I grew up in Shropshire in a very white and conservative community.
I went to an all-white school and the only other person that I knew who was not white was in fact my sister. I’m mixed race. My mother is Sicilian and my father Jamaican.
My first experience of racism was in primary school. It was a tiny institution in the countryside, and I was the only child there that was black. I say black because although I am of mixed heritage, the black is more significant than the white. I suffered abuse from children and teachers, it was an awful time in my life. I developed a stutter which meant that my education was stunted, and I didn’t learn basic life skills like spelling and numeracy.
I never thought I was different until I became aware of other people’s comments, micro aggressions like asking my mum "is she adopted?", "Can I touch her hair?", "Where is her dad from?," "Are you and her dad still together?" and many more.

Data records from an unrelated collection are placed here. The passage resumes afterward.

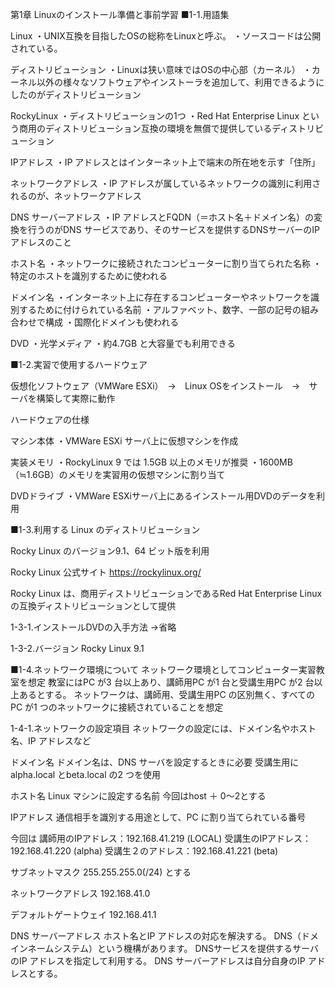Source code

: 第1章  Linuxのインストール準備と事前学習
■1-1.用語集

Linux
・UNIX互換を目指したOSの総称をLinuxと呼ぶ。
・ソースコードは公開されている。

ディストリビューション
・Linuxは狭い意味ではOSの中心部（カーネル）
・カーネル以外の様々なソフトウェアやインストーラを追加して、利用できるようにしたのがディストリビューション

RockyLinux
・ディストリビューションの1つ
・Red Hat Enterprise Linux という商用のディストリビューション互換の環境を無償で提供しているディストリビューション

IPアドレス
・IP アドレスとはインターネット上で端末の所在地を示す「住所」

ネットワークアドレス
・IP アドレスが属しているネットワークの識別に利用されるのが、ネットワークアドレス

DNS サーバーアドレス
・IP アドレスとFQDN（＝ホスト名＋ドメイン名）の変換を行うのがDNS サービスであり、そのサービスを提供するDNSサーバーのIP アドレスのこと

ホスト名 
・ネットワークに接続されたコンピューターに割り当てられた名称
・特定のホストを識別するために使われる

ドメイン名 
・インターネット上に存在するコンピューターやネットワークを識別するために付けられている名前
・アルファベット、数字、一部の記号の組み合わせで構成
・国際化ドメインも使われる

DVD 
・光学メディア
・約4.7GB と大容量でも利用できる

■1-2.実習で使用するハードウェア

仮想化ソフトウェア（VMWare ESXi）　→　Linux OSをインストール　→　サーバを構築して実際に動作

ハードウェアの仕様

マシン本体 
・VMWare ESXi サーバ上に仮想マシンを作成

実装メモリ
・RockyLinux 9 では 1.5GB 以上のメモリが推奨
・1600MB（≒1.6GB）のメモリを実習用の仮想マシンに割り当て

DVDドライブ
・VMWare ESXiサーバ上にあるインストール用DVDのデータを利用

■1-3.利用する Linux のディストリビューション

Rocky Linux のバージョン9.1、64 ビット版を利用

Rocky Linux 公式サイト 
https://rockylinux.org/

Rocky Linux は、商用ディストリビューションであるRed Hat Enterprise Linux の互換ディストリビューションとして提供

1-3-1.インストールDVDの入手方法
→省略

1-3-2.バージョン 
Rocky Linux 9.1

■1-4.ネットワーク環境について
ネットワーク環境としてコンピューター実習教室を想定
教室にはPC が3 台以上あり、講師用PC が1 台と受講生用PC が2 台以上あるとする。
ネットワークは、講師用、受講生用PC の区別無く、すべてのPC が1 つのネットワークに接続されていることを想定

1-4-1.ネットワークの設定項目
ネットワークの設定には、ドメイン名やホスト名、IP アドレスなど

ドメイン名
ドメイン名は、DNS サーバを設定するときに必要
受講生用にalpha.local とbeta.local の2 つを使用

ホスト名
Linux マシンに設定する名前
今回はhost ＋ 0～2とする

IPアドレス
通信相手を識別する用途として、PC に割り当てられている番号

今回は
講師用のIPアドレス：192.168.41.219 (LOCAL)
受講生のIPアドレス：192.168.41.220 (alpha)
受講生２のアドレス：192.168.41.221 (beta)

サブネットマスク
255.255.255.0(/24) とする

ネットワークアドレス 
192.168.41.0 

デフォルトゲートウェイ 
192.168.41.1

DNS サーバーアドレス 
ホスト名とIP アドレスの対応を解決する。
DNS（ドメインネームシステム）という機構があります。
DNSサービスを提供するサーバのIP アドレスを指定して利用する。
DNS サーバーアドレスは自分自身のIP アドレスとする。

They couldn't believe that my mum had married a black man. Let alone a Rastafarian. I am so grateful my parents taught me about both sides of my family. I developed my identity and learnt to be proud of who I am.

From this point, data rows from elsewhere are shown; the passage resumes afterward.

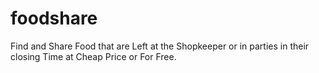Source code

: # foodshare
Find and Share Food that are Left at the Shopkeeper or in parties in their closing Time at Cheap Price or For Free.
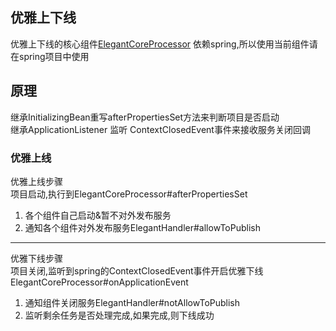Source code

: ## 优雅上下线

优雅上下线的核心组件[ElegantCoreProcessor](src%2Fmain%2Fjava%2Fteam%2Fopentech%2Fusher%2Felegant%2FElegantCoreProcessor.java)
依赖spring,所以使用当前组件请在spring项目中使用

## 原理

继承InitializingBean重写afterPropertiesSet方法来判断项目是否启动  
继承ApplicationListener 监听 ContextClosedEvent事件来接收服务关闭回调

### 优雅上线

优雅上线步骤  
项目启动,执行到ElegantCoreProcessor#afterPropertiesSet

1. 各个组件自己启动&暂不对外发布服务
2. 通知各个组件对外发布服务ElegantHandler#allowToPublish

---

优雅下线步骤  
项目关闭,监听到spring的ContextClosedEvent事件开启优雅下线ElegantCoreProcessor#onApplicationEvent

1. 通知组件关闭服务ElegantHandler#notAllowToPublish
2. 监听剩余任务是否处理完成,如果完成,则下线成功

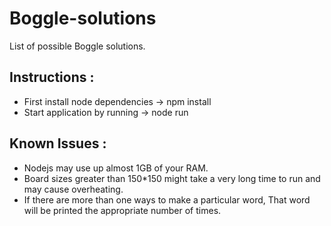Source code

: # Boggle-solutions
List of possible Boggle solutions.

## Instructions :

- First install node dependencies -> npm install
- Start application by running -> node run

## Known Issues :

- Nodejs may use up almost 1GB of your RAM.
- Board sizes greater than 150*150 might take a very long time to run and may cause overheating.
- If there are more than one ways to make a particular word, That word will be printed the appropriate number of times.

My parents used to take me to protests all the time. Every year I go to the National Women’s Day march and I have attended other anti-racism marches. My dad used to work for Kick Racism Out of Football, so we used to go along with him. I was lucky to meet other children from Muslim and Jewish communities and I found they also had experienced racism and prejudice.
After I left rural England, I studied in Birmingham and later at the University of East London where I met some amazing people and realised there is so much more out there than the tiny place where I grew up.